> _ACTION ITEM_
The lines to copy from the listing below are those that contain the string "tabular".
[Opening RECORDS FOR PROCESSING section]
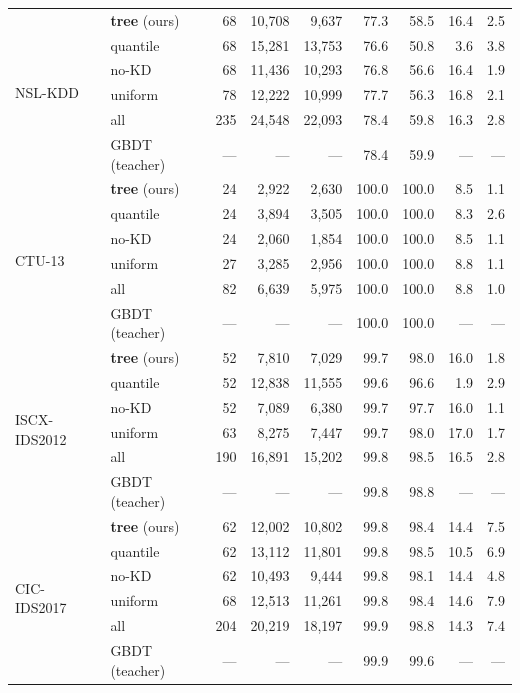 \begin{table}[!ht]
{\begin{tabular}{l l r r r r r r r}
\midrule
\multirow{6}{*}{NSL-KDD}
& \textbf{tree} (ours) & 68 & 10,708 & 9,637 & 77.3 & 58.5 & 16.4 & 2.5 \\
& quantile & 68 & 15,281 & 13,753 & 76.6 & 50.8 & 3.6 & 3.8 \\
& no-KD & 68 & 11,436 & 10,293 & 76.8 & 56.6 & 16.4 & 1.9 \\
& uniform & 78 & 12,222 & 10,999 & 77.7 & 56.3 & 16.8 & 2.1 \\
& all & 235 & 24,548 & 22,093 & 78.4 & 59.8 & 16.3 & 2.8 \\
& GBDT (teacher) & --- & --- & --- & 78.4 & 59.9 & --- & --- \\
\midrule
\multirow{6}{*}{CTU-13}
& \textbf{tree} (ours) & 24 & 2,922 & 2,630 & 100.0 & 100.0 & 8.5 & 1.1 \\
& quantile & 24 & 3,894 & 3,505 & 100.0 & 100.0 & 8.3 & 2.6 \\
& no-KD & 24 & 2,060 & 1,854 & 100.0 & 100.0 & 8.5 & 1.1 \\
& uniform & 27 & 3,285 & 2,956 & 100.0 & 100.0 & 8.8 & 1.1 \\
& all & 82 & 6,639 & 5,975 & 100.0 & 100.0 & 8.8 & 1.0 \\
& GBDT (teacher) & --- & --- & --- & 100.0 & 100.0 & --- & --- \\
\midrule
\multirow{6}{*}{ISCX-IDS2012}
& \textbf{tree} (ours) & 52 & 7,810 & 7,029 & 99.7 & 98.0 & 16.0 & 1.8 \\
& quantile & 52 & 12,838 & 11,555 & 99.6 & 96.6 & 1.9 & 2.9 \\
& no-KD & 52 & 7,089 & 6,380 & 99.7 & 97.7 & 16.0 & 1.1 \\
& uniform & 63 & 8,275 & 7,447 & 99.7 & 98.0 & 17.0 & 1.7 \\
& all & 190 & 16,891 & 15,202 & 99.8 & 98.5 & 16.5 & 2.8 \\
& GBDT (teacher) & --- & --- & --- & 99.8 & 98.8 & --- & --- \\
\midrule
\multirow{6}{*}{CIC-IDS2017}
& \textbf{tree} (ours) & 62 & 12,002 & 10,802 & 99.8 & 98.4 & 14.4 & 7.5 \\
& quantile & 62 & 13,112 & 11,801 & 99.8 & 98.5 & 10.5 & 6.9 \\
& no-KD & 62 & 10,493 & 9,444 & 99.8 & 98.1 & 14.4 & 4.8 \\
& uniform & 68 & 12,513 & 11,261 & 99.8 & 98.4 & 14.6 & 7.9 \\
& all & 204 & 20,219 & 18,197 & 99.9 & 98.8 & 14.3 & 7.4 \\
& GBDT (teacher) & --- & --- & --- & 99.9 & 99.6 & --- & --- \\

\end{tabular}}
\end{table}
[Closing RECORDS FOR PROCESSING section]
> _PROBLEM SOLUTION_
{\begin{tabular}{l l r r r r r r r}
\end{tabular}}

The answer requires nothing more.